一番の例は、ページタイトルやメタタグ等を処理する、header_required.php などが挙げられます。これらのファイルは、ブロックやシングルページ等で、

 $○○ = Loader::elements('ファイル名')

と定義する事により、

/packages/パッケージハンドル/elements/ファイル名

/elements/ファイル名

/concrete/elements/ファイル名

の順にファイルを探し、ファイル内のコードを実行します。

 

「files」

これは、ユーザー領域(サイトルート)のみに作成されるフォルダーです。

画像や、キャッシュ、縮小画面などが作成されます。5.3.2時点では日本語版の検索用のキャッシュもここの以下に保存されます。

 

「helpers」

プログラムでのファンクション(function)関連のプログラムを保存する場所です。システムでは、テキスト処理、画像の縮小処理、urlチェック等のが格納されています。

elementsの時と同じ様に

 $○○ = Loader::helper('ファイル名')

と定義する事により、

/packages/パッケージハンドル/helpers/ファイル名

/helpers/ファイル名

/concrete/helpers/ファイル名

の優先順にファイルを探し、実行します。

※ helper ファイルを変更する際の注意

v.5.3.3.1 時点では、コアーのヘルパークラスをオーバーライド(Override)する際、クラス名の元々のファイルをフォルダーにコピーしたあと

class ◯◯Helper {

の部分を

class Site◯◯Helper extends ◯◯Helper {

とクラス名の頭に「Site」付け、コアーの元々のクラスにextendすることになっています。

 

「jobs」

「管理画面」-「メンテナンス」から実行する、バックグランドで行う処理プログラムを格納する場所です。デフォルトでは、サイトマップ作成、と検索用キャッシュ作成機能が含まれます。

ここでは

/jobs/ファイル名

/concrete/jobs/ファイル名

の優先順位があります。jobsは、5.3.2時点、パッケージとしてはまとめる事が出来ません。

 

「js」

システムで使用するjavascript関連のファイルを格納する場所です。

ここでも、

/js/ファイル名

/packages/パッケージハンドル/js/ファイル名

/concrete/js/ファイル名

の優先順位があります

 

「libraries」

システムで使用するライブラリーファイルを格納する場所です。

ここでも、

$○○ = Loader::libirary('ファイル名')

と定義する事により、

/packages/パッケージハンドル/libraries/ファイル名

/libraries/ファイル名

/concrete/libraries/ファイル名

の優先順位でファイルを探し、実行します。

 

「mail」

通知メールのテンプレートを格納する場所です。

ここも同じように「ユーザー」「パッケージ」「コア」の優先順位があります。

 

「models」

model内のコードは、concrete5 システムのデータベース処理と連動しています。ブロック等既存のデータベース以外にも新たにテーブルを作成し、データベースとデータをやり取りする時に、その処理を書き込むところです。
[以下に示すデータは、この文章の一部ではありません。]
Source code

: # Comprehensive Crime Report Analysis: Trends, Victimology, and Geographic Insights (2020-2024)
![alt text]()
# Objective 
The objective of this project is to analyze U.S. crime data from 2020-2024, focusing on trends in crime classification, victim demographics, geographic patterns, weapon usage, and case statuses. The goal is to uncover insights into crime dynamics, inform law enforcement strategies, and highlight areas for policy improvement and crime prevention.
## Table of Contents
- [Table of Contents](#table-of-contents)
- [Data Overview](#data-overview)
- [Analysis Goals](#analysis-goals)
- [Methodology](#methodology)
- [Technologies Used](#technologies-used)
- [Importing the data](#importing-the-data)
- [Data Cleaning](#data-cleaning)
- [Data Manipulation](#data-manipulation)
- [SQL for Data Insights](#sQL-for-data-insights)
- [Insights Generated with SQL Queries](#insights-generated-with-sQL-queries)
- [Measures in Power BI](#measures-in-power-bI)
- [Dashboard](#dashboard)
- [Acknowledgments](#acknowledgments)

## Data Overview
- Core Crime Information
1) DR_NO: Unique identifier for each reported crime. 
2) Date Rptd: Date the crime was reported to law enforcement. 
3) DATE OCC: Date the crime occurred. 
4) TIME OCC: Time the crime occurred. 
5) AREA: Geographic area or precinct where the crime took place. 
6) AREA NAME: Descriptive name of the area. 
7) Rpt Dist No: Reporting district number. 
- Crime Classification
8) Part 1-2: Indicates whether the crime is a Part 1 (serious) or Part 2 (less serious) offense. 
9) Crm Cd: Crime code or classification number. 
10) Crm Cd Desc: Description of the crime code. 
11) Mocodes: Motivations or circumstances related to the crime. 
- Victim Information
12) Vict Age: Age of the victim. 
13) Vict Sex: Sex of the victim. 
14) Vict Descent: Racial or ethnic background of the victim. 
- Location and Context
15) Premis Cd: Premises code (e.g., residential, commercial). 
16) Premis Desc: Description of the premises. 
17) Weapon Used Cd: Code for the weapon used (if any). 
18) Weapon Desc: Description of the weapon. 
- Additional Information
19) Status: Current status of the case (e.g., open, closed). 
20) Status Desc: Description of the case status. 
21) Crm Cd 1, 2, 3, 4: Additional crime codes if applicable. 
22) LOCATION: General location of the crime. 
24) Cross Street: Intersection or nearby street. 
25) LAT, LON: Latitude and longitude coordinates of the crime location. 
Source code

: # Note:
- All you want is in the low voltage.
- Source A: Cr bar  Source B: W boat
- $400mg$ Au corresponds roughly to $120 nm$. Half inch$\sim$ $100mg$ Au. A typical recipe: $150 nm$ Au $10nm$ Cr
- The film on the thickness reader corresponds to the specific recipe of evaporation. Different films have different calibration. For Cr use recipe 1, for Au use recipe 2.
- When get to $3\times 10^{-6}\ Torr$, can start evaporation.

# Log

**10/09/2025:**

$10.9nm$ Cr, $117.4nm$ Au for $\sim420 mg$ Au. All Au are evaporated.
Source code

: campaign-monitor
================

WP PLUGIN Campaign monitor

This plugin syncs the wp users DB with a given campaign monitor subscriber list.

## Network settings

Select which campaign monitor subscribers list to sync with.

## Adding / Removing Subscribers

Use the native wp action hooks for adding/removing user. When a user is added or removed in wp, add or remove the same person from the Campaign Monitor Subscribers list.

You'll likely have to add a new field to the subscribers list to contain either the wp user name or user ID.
例えば、システムに「properties」というテーブルを作成されたい場合、「properties.php」というファイルを作成し、処理を組み込んで行きます。

また、concrete5 コアーの Model クラスに extend することにより、ADODB Active Record Syntax を使用出来る様になります。

ここでも、

$○○ = Loader::model('ファイル名')

と定義する事により、

/packages/パッケージハンドル/models/ファイル名

/models/ファイル名

/concrete/models/ファイル名

の優先順位でファイルを探し、実行します。

 

「packages」

パッケージとは、他のユーザーに再配布しやすい様にというコンセプトで生まれました。マーケットプレイスの基幹機能です。

詳しい説明は別ページで行いますが

「/packages/パッケージハンドル/」に、concrete5 のシステムと全く同じフォルダー構成のファイルを構築する事が出来ます。

マーケットプレイスで配布されているテーマが「/packages」フォルダー内に保存しなくては行けないのはこの為です。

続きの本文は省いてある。